**What is required**
In the material below, which lines hold the word "plus"? Pick each one out.

**Data records**
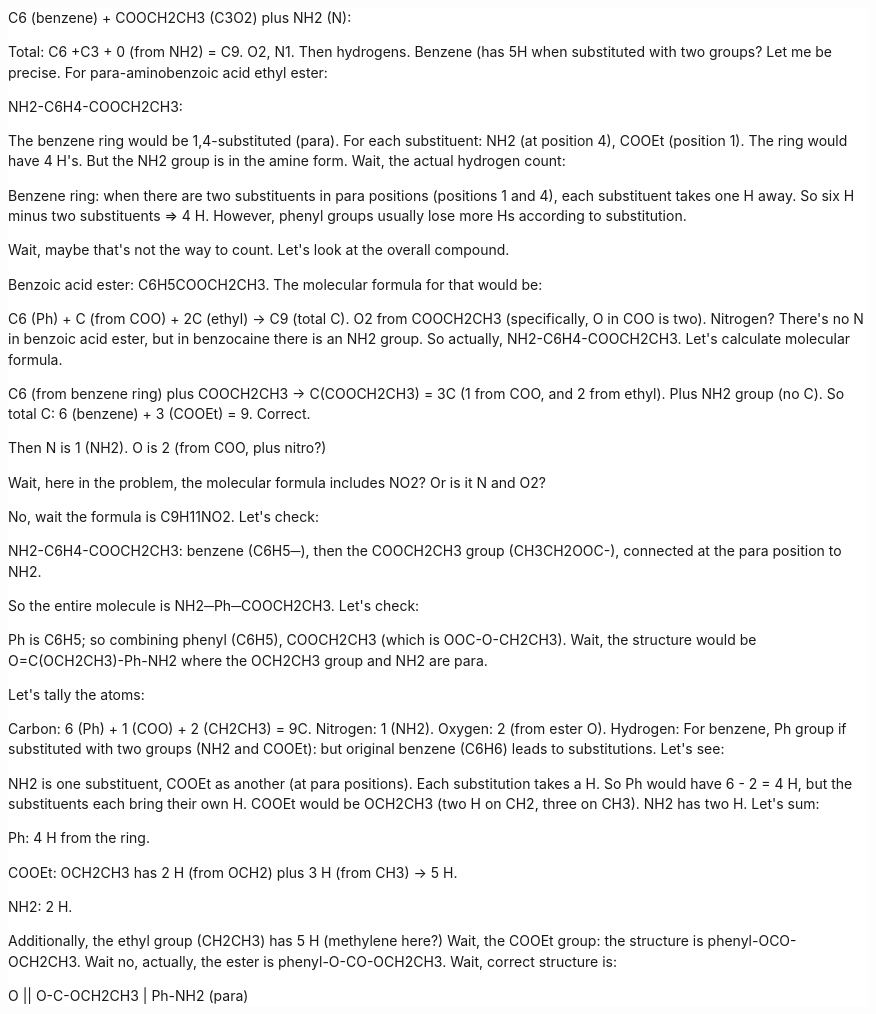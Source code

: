 C6 (benzene) + COOCH2CH3 (C3O2) plus NH2 (N):

Total: C6 +C3 + 0 (from NH2) = C9. O2, N1. Then hydrogens. Benzene (has 5H when substituted with two groups? Let me be precise. For para-aminobenzoic acid ethyl ester:

NH2-C6H4-COOCH2CH3:

The benzene ring would be 1,4-substituted (para). For each substituent: NH2 (at position 4), COOEt (position 1). The ring would have 4 H's. But the NH2 group is in the amine form. Wait, the actual hydrogen count:

Benzene ring: when there are two substituents in para positions (positions 1 and 4), each substituent takes one H away. So six H minus two substituents ⇒ 4 H. However, phenyl groups usually lose more Hs according to substitution.

Wait, maybe that's not the way to count. Let's look at the overall compound.

Benzoic acid ester: C6H5COOCH2CH3. The molecular formula for that would be:

C6 (Ph) + C (from COO) + 2C (ethyl) → C9 (total C). O2 from COOCH2CH3 (specifically, O in COO is two). Nitrogen? There's no N in benzoic acid ester, but in benzocaine there is an NH2 group. So actually, NH2-C6H4-COOCH2CH3. Let's calculate molecular formula.

C6 (from benzene ring) plus COOCH2CH3 → C(COOCH2CH3) = 3C (1 from COO, and 2 from ethyl). Plus NH2 group (no C). So total C: 6 (benzene) + 3 (COOEt) = 9. Correct.

Then N is 1 (NH2). O is 2 (from COO, plus nitro?)

Wait, here in the problem, the molecular formula includes NO2? Or is it N and O2?

No, wait the formula is C9H11NO2. Let's check:

NH2-C6H4-COOCH2CH3: benzene (C6H5─), then the COOCH2CH3 group (CH3CH2OOC-), connected at the para position to NH2.

So the entire molecule is NH2─Ph─COOCH2CH3. Let's check:

Ph is C6H5; so combining phenyl (C6H5), COOCH2CH3 (which is OOC-O-CH2CH3). Wait, the structure would be O=C(OCH2CH3)-Ph-NH2 where the OCH2CH3 group and NH2 are para.

Let's tally the atoms:

Carbon: 6 (Ph) + 1 (COO) + 2 (CH2CH3) = 9C. Nitrogen: 1 (NH2). Oxygen: 2 (from ester O). Hydrogen: For benzene, Ph group if substituted with two groups (NH2 and COOEt): but original benzene (C6H6) leads to substitutions. Let's see:

NH2 is one substituent, COOEt as another (at para positions). Each substitution takes a H. So Ph would have 6 - 2 = 4 H, but the substituents each bring their own H. COOEt would be OCH2CH3 (two H on CH2, three on CH3). NH2 has two H. Let's sum:

Ph: 4 H from the ring.

COOEt: OCH2CH3 has 2 H (from OCH2) plus 3 H (from CH3) → 5 H.

NH2: 2 H.

Additionally, the ethyl group (CH2CH3) has 5 H (methylene here?) Wait, the COOEt group: the structure is phenyl-OCO-OCH2CH3. Wait no, actually, the ester is phenyl-O-CO-OCH2CH3. Wait, correct structure is:

O
||
O-C-OCH2CH3
|
Ph-NH2 (para)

**Solved problem**
: C6 (benzene) + COOCH2CH3 (C3O2) plus NH2 (N):
C6 (from benzene ring) plus COOCH2CH3 → C(COOCH2CH3) = 3C (1 from COO, and 2 from ethyl). Plus NH2 group (no C). So total C: 6 (benzene) + 3 (COOEt) = 9. Correct.
Then N is 1 (NH2). O is 2 (from COO, plus nitro?)
COOEt: OCH2CH3 has 2 H (from OCH2) plus 3 H (from CH3) → 5 H.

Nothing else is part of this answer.